L’objet, qui pour la conscience de soi est le négatif, est cependant de son côté tout autant retourné en lui-même pour nous ou en soi que c’est le cas par ailleurs de la conscience. Par cette réflexion en soi il est devenu vie. Ce que la conscience de soi distingue de soi-même comme étant a, étant posé comme étant, non seulement chez soi la modalité de la certitude sensible et de la perception, mais est être réfléchi en soi, et l’objet du désir immédiat est quelque chose de vivant. L’En soi, en effet, le résultat universel du rapport de l’entendement à | 105 | l’intérieur des choses, est la différenciation du non-différenciable, ou encore, l’unité du différencié.
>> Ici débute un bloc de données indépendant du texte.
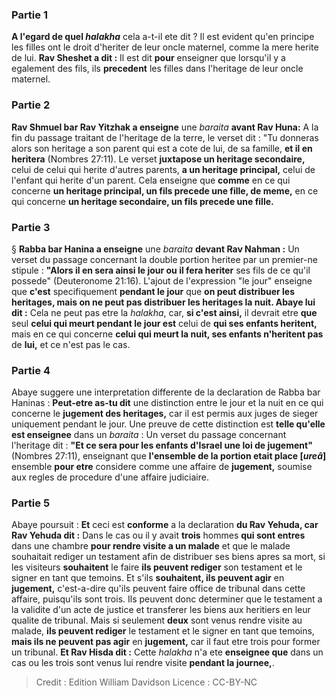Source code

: 
### Partie 1
<b>A l'egard de quel <i>halakha</i></b> cela a-t-il ete dit ? Il est evident qu'en principe les filles ont le droit d'heriter de leur oncle maternel, comme la mere herite de lui. <b>Rav Sheshet a dit :</b> Il est dit <b>pour</b> enseigner que lorsqu'il y a egalement des fils, ils <b>precedent</b> les filles dans l'heritage de leur oncle maternel.

### Partie 2
<b>Rav Shmuel bar Rav Yitzhak a enseigne</b> une <i>baraita</i> <b>avant Rav Huna:</b> A la fin du passage traitant de l'heritage de la terre, le verset dit : "Tu donneras alors son heritage a son parent qui est a cote de lui, de sa famille, <b>et il en heritera</b> (Nombres 27:11). Le verset <b>juxtapose un heritage secondaire,</b> celui de celui qui herite d'autres parents, <b>a un heritage principal,</b> celui de l'enfant qui herite d'un parent. Cela enseigne que <b>comme</b> en ce qui concerne <b>un heritage principal, un fils precede une fille, de meme,</b> en ce qui concerne <b>un heritage secondaire, un fils precede une fille.</b>

### Partie 3
§ <b>Rabba bar Hanina a enseigne</b> une <i>baraita</i> <b>devant Rav Nahman :</b> Un verset du passage concernant la double portion heritee par un premier-ne stipule : <b>"Alors il en sera ainsi le jour ou il fera heriter</b> ses fils de ce qu'il possede" (Deuteronome 21:16). L'ajout de l'expression "le jour" enseigne que <b>c'est</b> specifiquement <b>pendant le jour</b> que <b>on peut distribuer les heritages, mais on ne peut pas distribuer les heritages la nuit. Abaye lui dit :</b> Cela ne peut pas etre la <i>halakha</i>, car, <b>si c'est ainsi,</b> il devrait etre <b>que</b> seul <b>celui qui meurt pendant le jour est</b> celui de <b>qui ses enfants heritent,</b> mais en ce qui concerne <b>celui qui meurt la nuit, ses enfants n'heritent pas</b> de <b>lui,</b> et ce n'est pas le cas.

### Partie 4
Abaye suggere une interpretation differente de la declaration de Rabba bar Haninas : <b>Peut-etre as-tu dit</b> une distinction entre le jour et la nuit en ce qui concerne le <b>jugement des heritages,</b> car il est permis aux juges de sieger uniquement pendant le jour. Une preuve de cette distinction est <b>telle qu'elle est enseignee</b> dans un <i>baraita</i> : Un verset du passage concernant l'heritage dit : <b>"Et ce sera pour les enfants d'Israel une loi de jugement"</b> (Nombres 27:11), enseignant que <b>l'ensemble de la portion etait place [<i>ureâ</i>]</b> ensemble <b>pour etre</b> considere comme une affaire de <b>jugement,</b> soumise aux regles de procedure d'une affaire judiciaire.

### Partie 5
Abaye poursuit : <b>Et</b> ceci est <b>conforme</b> a la declaration <b>du Rav Yehuda, car Rav Yehuda dit :</b> Dans le cas ou il y avait <b>trois</b> hommes <b>qui sont entres</b> dans une chambre <b>pour rendre visite a un malade</b> et que le malade souhaitait rediger un testament afin de distribuer ses biens apres sa mort, si les visiteurs <b>souhaitent</b> le faire <b>ils peuvent rediger</b> son testament et le signer en tant que temoins. Et s'ils <b>souhaitent, ils peuvent agir</b> en <b>jugement,</b> c'est-a-dire qu'ils peuvent faire office de tribunal dans cette affaire, puisqu'ils sont trois. Ils peuvent donc determiner que le testament a la validite d'un acte de justice et transferer les biens aux heritiers en leur qualite de tribunal. Mais si seulement <b>deux</b> sont venus rendre visite au malade, <b>ils peuvent rediger</b> le testament et le signer en tant que temoins, <b>mais ils ne peuvent pas agir</b> en <b>jugement,</b> car il faut etre trois pour former un tribunal. <b>Et Rav Hisda dit :</b> Cette <i>halakha</i> n'a ete <b>enseignee que</b> dans un cas ou les trois sont venus lui rendre visite <b>pendant la journee,</b>.

>Credit : Edition William Davidson
>Licence : CC-BY-NC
Mais comme nous l’avons vu, cette unité est tout autant son repoussement de soi-même, et ce concept se scinde en l’opposition de la conscience de soi et de la vie ; la première étant l’unité pour laquelle l’unité infinie des différences est ; tandis que la seconde n’est que cette unité elle-même, telle qu’elle n’est pas en même temps pour soi-même. Si donc la conscience est autonome, tout aussi autonome est en soi son objet. C’est pourquoi la conscience de soi, qui est tout simplement un pour soi et qui désigne immédiatement son objet par le caractère du négatif, ou qui est d’abord désir, fera bien plutôt l’expérience de l’autonomie de celui-ci.

La détermination de la vie, telle qu’elle ressort du concept ou du résultat universel munis desquels nous pénétrons dans cette sphère, suffit à la désigner, sans qu’il faille, partant de là, développer plus avant sa nature ; le cycle de cette détermination se ferme et conclut dans et selon les moments suivants. L’essence est l’infinité, en tant qu’abolescence de toutes les différences, le pur mouvement de rotation axiale, le repos de ce mouvement lui-même en tant qu’infinité absolument inquiète ; puis elle est autonomie proprement dite, en laquelle sont dissoutes les différences du mouvement ; puis l’essence simple du temps, qui a dans cette identité à soi-même la pure et dense figure de l’espace. Mais | 106 | les différences sont bien là, tout aussi bien, en tant que différences, à même ce medium universel simple ; car cette fluidité universelle n’a sa nature négative qu’en étant abolition de celles-ci ; or elle ne peut abolir les instances différenciées si celles-ci n’ont pas de pérexistence. C’est précisément cette fluidité, en tant qu’autonomie identique à soi, qui est elle-même la pérexistence, ou la substance de celles-ci, en laquelle ces différences sont donc comme autant de membres différents et de parties qui sont pour soi. L’être n’a plus la signification de l’abstraction de l’être, non plus que leur pure essentialité n’a celle de l’abstraction de l’universalité ; leur être est au contraire précisément cette substance fluide simple du pur mouvement en soi-même. Mais la différence de ces membres les uns par rapport aux autres, en tant que différence, ne consiste absolument pas en une autre déterminité que celle des moments de l’infinité ou du pur mouvement lui-même.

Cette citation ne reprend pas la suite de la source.